BEGIN

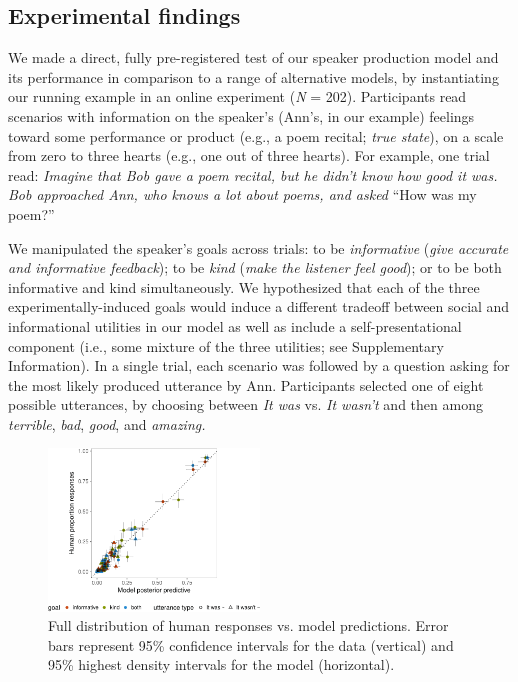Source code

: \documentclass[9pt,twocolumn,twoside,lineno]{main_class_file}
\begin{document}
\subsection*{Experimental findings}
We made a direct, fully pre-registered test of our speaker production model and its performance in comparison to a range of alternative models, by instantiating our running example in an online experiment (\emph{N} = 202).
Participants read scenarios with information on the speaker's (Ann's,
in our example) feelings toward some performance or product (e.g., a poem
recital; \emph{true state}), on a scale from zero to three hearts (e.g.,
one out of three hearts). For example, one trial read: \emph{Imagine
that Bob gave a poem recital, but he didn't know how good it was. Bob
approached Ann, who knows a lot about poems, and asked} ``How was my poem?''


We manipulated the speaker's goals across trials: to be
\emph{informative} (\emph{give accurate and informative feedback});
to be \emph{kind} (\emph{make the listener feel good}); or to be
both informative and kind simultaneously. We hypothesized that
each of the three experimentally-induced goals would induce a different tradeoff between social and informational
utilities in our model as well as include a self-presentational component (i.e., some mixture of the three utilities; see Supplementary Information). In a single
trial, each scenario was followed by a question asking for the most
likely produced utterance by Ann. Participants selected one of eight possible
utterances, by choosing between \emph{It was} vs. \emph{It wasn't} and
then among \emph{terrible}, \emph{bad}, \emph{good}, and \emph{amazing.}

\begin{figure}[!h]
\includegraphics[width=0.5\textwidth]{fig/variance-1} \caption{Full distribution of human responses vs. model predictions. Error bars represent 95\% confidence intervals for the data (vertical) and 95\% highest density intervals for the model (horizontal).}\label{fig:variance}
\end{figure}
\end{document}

END
BEGIN

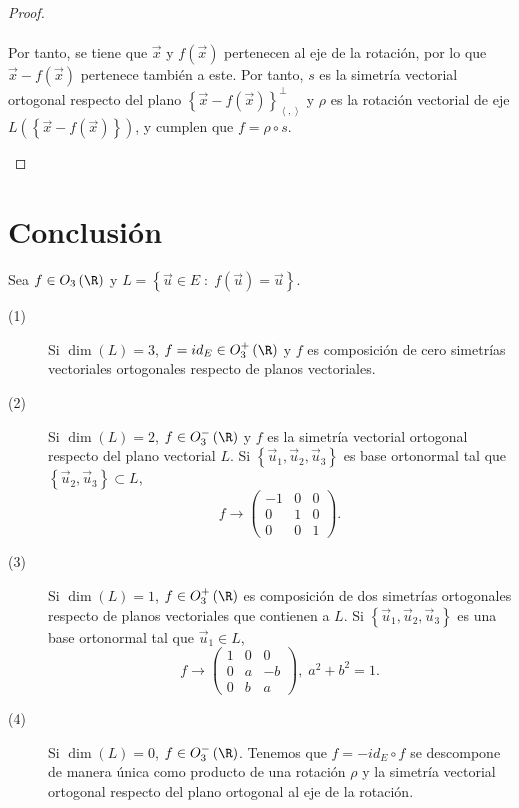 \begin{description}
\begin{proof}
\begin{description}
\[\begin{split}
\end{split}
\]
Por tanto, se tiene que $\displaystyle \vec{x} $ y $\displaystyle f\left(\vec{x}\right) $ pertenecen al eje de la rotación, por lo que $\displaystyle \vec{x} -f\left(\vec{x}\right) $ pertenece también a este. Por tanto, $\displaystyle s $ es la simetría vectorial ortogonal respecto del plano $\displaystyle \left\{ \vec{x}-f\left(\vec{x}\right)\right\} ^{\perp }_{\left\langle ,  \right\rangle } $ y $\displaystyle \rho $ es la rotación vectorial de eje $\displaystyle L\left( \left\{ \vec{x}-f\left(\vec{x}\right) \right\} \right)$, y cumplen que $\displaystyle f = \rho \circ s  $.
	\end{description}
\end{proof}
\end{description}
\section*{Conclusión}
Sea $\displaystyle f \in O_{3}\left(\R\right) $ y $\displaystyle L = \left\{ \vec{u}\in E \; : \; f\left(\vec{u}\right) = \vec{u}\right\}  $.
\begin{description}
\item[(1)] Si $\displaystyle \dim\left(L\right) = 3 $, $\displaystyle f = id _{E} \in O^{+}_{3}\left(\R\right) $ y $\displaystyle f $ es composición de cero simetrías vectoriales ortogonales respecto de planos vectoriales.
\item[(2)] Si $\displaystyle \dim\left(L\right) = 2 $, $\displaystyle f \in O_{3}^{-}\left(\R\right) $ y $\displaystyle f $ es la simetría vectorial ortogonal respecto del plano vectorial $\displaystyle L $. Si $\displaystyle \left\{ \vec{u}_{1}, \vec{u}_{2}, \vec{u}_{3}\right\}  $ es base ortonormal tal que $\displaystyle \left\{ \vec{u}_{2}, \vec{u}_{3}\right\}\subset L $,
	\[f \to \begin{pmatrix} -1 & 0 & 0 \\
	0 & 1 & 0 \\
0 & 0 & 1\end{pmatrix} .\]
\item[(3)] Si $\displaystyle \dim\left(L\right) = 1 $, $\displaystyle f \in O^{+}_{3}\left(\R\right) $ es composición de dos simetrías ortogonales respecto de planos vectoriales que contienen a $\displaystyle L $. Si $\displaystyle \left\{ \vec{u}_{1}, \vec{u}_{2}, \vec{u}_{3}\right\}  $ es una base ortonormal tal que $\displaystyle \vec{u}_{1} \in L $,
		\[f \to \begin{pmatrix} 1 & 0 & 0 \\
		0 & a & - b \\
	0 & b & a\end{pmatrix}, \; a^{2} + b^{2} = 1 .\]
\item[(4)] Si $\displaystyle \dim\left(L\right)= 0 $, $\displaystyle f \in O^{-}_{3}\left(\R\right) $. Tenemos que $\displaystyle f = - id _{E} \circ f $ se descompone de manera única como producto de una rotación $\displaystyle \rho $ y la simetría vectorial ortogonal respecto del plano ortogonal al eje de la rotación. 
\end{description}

END
BEGIN

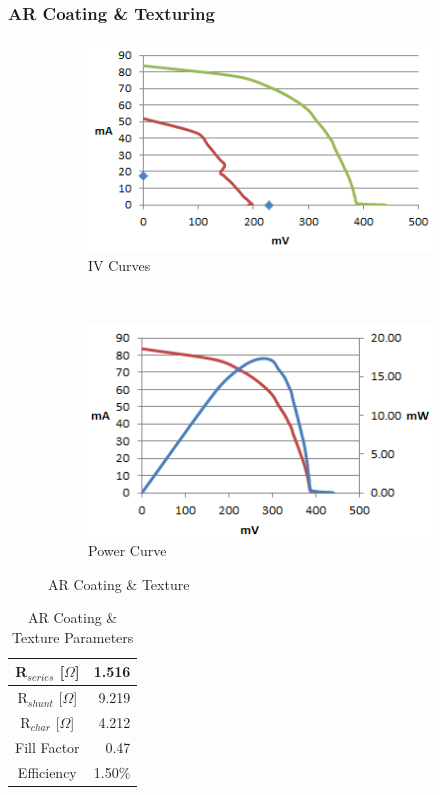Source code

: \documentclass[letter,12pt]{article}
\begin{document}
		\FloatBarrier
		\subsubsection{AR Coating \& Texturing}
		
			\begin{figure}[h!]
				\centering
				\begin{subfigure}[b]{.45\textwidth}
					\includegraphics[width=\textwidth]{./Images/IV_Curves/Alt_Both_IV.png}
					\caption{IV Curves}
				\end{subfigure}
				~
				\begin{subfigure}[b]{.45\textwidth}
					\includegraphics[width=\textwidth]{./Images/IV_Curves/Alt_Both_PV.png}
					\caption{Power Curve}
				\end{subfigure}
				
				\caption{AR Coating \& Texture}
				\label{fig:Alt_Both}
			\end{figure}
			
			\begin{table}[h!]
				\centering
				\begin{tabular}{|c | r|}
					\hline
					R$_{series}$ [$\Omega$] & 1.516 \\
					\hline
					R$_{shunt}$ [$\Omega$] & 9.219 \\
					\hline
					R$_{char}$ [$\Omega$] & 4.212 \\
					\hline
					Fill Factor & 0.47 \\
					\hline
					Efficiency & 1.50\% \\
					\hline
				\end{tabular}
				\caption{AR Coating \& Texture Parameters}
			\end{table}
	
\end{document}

END

→ WHAT IS BEING ASKED
Please work out how many lines in the material contain the word "textwidth" and state only that number.

→ EXERCISE ANSWER
5